Scan the entries for "meta". Every line that holds it is to be copied.

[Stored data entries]
= Beginning of Section =

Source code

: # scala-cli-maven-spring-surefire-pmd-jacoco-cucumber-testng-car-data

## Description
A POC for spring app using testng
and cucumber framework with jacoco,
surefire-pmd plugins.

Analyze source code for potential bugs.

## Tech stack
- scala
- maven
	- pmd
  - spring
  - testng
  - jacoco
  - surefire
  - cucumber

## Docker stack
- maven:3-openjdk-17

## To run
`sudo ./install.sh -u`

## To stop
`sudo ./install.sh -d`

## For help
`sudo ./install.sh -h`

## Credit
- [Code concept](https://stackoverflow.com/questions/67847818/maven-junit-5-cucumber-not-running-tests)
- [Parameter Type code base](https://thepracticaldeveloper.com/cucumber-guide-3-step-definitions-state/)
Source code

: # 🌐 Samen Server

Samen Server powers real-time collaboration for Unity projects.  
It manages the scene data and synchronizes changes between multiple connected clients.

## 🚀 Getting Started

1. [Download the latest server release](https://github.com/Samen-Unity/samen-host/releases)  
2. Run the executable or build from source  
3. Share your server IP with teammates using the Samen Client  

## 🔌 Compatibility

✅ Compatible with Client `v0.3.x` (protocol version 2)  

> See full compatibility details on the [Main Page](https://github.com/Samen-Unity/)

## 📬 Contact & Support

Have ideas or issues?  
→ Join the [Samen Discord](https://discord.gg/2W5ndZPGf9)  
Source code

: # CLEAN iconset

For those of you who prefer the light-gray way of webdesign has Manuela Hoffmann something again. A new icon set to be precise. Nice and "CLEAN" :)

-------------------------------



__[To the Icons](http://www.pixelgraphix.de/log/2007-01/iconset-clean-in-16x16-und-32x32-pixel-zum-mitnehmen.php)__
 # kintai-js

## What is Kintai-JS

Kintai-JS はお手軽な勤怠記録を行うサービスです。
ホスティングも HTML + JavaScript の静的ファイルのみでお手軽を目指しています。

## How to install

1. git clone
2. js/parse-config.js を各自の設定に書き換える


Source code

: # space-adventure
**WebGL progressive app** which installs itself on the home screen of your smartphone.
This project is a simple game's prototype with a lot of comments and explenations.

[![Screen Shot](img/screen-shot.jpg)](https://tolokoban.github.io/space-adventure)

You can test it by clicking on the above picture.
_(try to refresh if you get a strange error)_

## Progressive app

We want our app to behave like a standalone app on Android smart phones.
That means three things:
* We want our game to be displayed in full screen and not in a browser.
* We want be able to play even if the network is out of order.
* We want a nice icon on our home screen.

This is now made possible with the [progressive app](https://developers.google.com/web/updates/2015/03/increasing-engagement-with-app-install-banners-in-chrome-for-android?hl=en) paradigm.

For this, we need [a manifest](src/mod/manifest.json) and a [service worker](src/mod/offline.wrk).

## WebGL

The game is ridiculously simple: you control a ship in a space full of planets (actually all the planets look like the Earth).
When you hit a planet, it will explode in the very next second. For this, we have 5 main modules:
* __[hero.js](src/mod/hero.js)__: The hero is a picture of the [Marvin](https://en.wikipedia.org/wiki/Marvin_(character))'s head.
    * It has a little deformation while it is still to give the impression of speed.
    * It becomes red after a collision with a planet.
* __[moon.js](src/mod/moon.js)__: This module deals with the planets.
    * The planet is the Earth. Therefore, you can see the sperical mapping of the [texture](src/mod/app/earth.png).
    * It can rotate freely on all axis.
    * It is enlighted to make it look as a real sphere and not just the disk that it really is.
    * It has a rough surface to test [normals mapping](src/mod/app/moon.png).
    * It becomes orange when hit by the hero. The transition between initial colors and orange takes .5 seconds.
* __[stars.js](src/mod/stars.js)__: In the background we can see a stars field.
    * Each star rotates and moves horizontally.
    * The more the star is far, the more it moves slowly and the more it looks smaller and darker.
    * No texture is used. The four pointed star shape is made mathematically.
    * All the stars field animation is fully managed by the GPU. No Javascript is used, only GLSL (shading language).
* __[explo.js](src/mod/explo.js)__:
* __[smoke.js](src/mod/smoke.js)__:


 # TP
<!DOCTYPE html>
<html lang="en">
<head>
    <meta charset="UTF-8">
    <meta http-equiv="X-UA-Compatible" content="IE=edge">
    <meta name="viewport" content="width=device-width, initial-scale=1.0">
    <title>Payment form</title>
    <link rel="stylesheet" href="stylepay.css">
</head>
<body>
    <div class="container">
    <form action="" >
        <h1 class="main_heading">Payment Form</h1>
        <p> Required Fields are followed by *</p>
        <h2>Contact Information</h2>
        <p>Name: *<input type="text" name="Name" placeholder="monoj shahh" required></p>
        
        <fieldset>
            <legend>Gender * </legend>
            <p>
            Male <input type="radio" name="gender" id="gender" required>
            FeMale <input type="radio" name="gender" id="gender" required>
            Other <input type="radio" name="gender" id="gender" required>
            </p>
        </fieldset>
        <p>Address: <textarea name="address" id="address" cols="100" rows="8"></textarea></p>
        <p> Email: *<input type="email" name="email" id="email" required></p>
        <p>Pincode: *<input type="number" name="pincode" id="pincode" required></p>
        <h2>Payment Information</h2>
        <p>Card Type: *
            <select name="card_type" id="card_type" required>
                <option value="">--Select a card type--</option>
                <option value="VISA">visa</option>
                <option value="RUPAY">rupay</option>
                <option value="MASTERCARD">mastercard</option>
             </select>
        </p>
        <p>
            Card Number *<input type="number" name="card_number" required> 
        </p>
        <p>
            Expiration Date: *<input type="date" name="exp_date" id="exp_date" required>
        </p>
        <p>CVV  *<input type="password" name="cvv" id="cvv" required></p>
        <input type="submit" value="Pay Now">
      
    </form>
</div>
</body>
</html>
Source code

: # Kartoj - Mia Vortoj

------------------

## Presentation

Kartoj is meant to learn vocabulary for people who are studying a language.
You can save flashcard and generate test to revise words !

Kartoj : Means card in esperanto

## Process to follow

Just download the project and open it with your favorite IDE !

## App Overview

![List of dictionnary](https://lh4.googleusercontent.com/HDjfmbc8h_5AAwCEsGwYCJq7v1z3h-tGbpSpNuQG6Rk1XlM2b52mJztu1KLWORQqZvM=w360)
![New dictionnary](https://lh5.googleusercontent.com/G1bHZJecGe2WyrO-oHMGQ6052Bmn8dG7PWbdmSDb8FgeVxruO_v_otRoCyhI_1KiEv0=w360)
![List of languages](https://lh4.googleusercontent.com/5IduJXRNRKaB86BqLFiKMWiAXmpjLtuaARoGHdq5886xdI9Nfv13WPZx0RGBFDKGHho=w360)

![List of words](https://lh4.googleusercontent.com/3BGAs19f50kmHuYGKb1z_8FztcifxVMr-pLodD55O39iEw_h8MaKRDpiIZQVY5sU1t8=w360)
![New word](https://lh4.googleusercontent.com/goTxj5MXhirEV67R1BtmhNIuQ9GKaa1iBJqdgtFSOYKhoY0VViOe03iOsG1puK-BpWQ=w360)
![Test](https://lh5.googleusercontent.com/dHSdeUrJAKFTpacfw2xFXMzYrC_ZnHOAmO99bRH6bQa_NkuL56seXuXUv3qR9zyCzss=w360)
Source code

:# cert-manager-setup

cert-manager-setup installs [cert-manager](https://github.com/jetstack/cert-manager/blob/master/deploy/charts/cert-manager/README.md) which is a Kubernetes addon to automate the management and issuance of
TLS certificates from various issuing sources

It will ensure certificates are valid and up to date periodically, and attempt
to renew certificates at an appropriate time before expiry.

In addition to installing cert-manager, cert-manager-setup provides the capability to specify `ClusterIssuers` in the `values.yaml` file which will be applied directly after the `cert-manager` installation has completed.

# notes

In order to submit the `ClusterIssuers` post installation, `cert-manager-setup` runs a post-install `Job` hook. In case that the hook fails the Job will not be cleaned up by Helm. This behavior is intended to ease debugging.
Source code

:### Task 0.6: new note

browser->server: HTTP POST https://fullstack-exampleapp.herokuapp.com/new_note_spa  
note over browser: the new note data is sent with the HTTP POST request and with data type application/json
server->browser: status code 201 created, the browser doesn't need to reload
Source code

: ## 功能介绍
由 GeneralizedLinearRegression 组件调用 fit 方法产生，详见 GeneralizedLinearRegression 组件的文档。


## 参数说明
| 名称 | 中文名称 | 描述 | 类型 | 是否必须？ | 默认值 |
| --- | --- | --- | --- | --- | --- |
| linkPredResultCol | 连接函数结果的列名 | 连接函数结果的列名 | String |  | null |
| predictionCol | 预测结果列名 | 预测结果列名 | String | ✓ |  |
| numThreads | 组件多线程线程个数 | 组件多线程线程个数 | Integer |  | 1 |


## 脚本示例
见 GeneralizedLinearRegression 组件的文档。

= End of Section =

Answer for this exercise:
    <meta charset="UTF-8">
    <meta http-equiv="X-UA-Compatible" content="IE=edge">
    <meta name="viewport" content="width=device-width, initial-scale=1.0">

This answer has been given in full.